# TASK DIRECTIONS
When you reach the line that contains "judgment or the convenience of accessing" in the data below, start reproducing lines exactly, and stop after the line that contains "Similar to simple random sampling".

# EXERCISE DATA
⁂

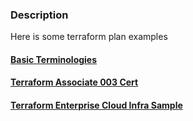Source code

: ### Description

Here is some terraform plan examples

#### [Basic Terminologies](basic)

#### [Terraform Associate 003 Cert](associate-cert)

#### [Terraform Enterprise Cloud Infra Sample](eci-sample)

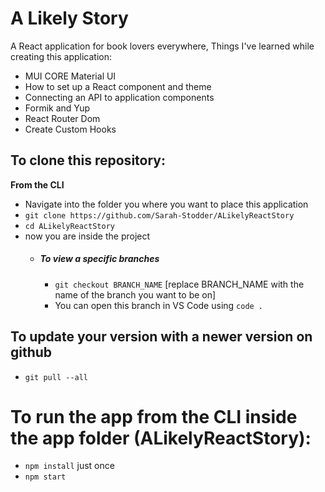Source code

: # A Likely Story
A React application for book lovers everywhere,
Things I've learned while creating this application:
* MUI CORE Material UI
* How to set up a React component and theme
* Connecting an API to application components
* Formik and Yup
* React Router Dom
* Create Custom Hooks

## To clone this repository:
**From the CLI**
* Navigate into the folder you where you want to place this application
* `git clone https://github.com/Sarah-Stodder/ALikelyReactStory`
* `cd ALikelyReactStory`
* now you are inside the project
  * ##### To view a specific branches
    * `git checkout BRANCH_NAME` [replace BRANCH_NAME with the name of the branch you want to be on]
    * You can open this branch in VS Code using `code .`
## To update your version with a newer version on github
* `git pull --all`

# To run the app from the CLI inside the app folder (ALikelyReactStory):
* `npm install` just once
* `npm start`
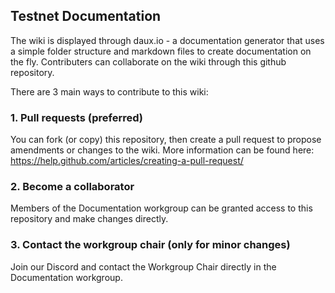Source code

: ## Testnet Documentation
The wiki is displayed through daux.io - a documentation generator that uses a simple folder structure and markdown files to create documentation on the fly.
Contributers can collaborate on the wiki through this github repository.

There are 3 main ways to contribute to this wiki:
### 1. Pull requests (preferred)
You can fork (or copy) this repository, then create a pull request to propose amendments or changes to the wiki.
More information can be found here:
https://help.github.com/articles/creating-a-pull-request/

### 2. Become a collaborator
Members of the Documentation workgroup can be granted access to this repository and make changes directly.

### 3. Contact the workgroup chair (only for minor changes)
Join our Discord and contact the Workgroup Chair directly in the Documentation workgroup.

⁂

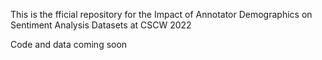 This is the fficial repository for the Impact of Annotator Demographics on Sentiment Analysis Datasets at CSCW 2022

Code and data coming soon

⁂

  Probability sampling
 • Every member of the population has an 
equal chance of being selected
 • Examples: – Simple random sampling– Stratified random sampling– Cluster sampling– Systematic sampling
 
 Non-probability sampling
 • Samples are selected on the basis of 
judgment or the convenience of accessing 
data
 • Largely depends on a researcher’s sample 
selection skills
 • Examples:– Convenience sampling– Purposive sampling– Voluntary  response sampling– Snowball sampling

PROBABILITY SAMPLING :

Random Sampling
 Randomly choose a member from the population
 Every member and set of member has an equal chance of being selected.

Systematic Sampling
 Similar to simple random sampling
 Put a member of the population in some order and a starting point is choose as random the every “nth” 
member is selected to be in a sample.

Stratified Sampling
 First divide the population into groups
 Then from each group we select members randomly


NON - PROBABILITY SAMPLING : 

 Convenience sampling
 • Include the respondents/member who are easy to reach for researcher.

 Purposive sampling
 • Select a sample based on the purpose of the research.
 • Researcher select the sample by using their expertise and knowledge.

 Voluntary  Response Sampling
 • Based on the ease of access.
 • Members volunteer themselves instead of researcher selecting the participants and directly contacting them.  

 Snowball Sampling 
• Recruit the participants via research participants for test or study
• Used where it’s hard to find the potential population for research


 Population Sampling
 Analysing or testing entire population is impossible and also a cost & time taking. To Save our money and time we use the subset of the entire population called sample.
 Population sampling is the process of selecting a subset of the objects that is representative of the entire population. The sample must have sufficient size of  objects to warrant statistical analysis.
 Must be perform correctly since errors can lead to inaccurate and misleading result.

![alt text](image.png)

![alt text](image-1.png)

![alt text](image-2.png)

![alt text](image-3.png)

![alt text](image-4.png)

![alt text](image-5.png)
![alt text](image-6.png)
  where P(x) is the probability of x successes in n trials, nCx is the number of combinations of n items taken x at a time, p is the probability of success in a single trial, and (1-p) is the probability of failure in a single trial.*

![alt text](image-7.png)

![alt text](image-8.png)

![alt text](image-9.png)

⁂

# ANSWER FOR THIS EXERCISE
judgment or the convenience of accessing 
data
 • Largely depends on a researcher’s sample 
selection skills
 • Examples:– Convenience sampling– Purposive sampling– Voluntary  response sampling– Snowball sampling

PROBABILITY SAMPLING :

Random Sampling
 Randomly choose a member from the population
 Every member and set of member has an equal chance of being selected.

Systematic Sampling
 Similar to simple random sampling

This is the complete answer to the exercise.